そんなSpykeeと、幾度もの訪台を通し体感したかの地のオルタナティヴ・カルチャー/インディペンデント・シーンの熱気や可能性を綴った『台湾対抗文化紀行』(晶文社)を昨年11月に上梓した神田桂一が、ZOOM越しで2年ぶりに再会(同書には神田によるSpykeeのインタビューも収録されている)。2人の出会いから台湾と日本の音楽シーンの交流、台湾で現在起こっていることなどについて、両者に尋ねた。

2人は互いの地の音楽にいつ、どのように出会ったのか

——お二人はいつ頃に出会ったのでしょうか?

神田桂一(以下、神田):2018年に、「lute(ルーテ)」という web メディアで、台湾の音楽シーンを追いかける三部作の映像コンテンツのディレクターを務めたんです。その第1部で台北にあるライブハウス「ザ・ウォール」に forestsというバンドのライブを取材しにいったんですけど、その時にスパイキーくんがDJをやっていて。通訳を務めてくれていた寺尾ブッダさん——青山と台北にあるライヴハウス「月見ル君想フ」の代表で日本と台湾をつなぐ重要人物です——がスパイキーくんを紹介してくれて、少し話をしたんです。それが最初の出会いですね。

——スパイキーさんは、DJとして音楽業界でのキャリアを開始し、その後、ライブハウスのディレクターやイベントオーガナイザーなど多岐に渡り活動されています。まず最初に DJ を始めた時のことを教えてくれませんか?

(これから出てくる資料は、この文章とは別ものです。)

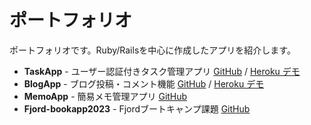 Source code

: # ポートフォリオ
ポートフォリオです。Ruby/Railsを中心に作成したアプリを紹介します。

- **TaskApp** - ユーザー認証付きタスク管理アプリ [GitHub](https://github.com/shiopro/task-app) / [Heroku デモ](https://task-application-a10dc2f511cc.herokuapp.com/)
- **BlogApp** - ブログ投稿・コメント機能 [GitHub](https://github.com/shiopro/blogapp-a) / [Heroku デモ](https://new-blogapp-57f337d61781.herokuapp.com/)
- **MemoApp** - 簡易メモ管理アプリ [GitHub](https://github.com/shiopro/memo-application)
- **Fjord-bookapp2023** - Fjordブートキャンプ課題 [GitHub](https://github.com/shiopro/fjord-books_app-2023)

Spykee:大学生の頃に「SPIN」という DJ バーに毎週末遊びに行っていたんですけど、 だんだん自分でも DJ をやりたいと思うようになり、DJ機材を買いそろえました。それで台北のレコードショップでレコードを買うようになったんですけど、そのお店のオーナーの方が「SPIN」で DJをやっている方で。その縁で僕も「SPIN」でDJをやるようになって、1年後くらいにレジデントDJを務めるようになったんです。

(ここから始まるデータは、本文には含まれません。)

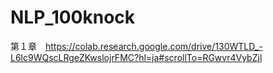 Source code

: # NLP_100knock
第１章　https://colab.research.google.com/drive/130WTLD_-L6lc9WQscLRgeZKwslojrFMC?hl=ja#scrollTo=RGwvr4VybZjl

——キャリアの初期から現在に至るまで、 DJスタイルに変化はありましたか?

Spykee:2000年代初頭からクラブイベントでレジデントDJ を務めるようになったんですけど、最初の頃はドラムンベースを、その後はエレクトロクラッシュを中心にプレイする感じでした。もともとバンドミュージックも好きだったこともあり、そういう音楽もセットに混ぜたい気持ちはあったのですが、クラブだとなかなか難しくて。転機になったのは、「地下社会」というアンダーグラウンドなライヴハウスでレジデントDJを務めるようになった時。そこで、ジャンルや時代もバラバラな音楽を1セットでかけるDJスタイルを確立しました。

神田:最初に会った「ザ・ウォール」の時もバンド系でいろいろかけてた記憶がありますね。はしゃぎすぎて細かくは覚えていないんだけど(笑)。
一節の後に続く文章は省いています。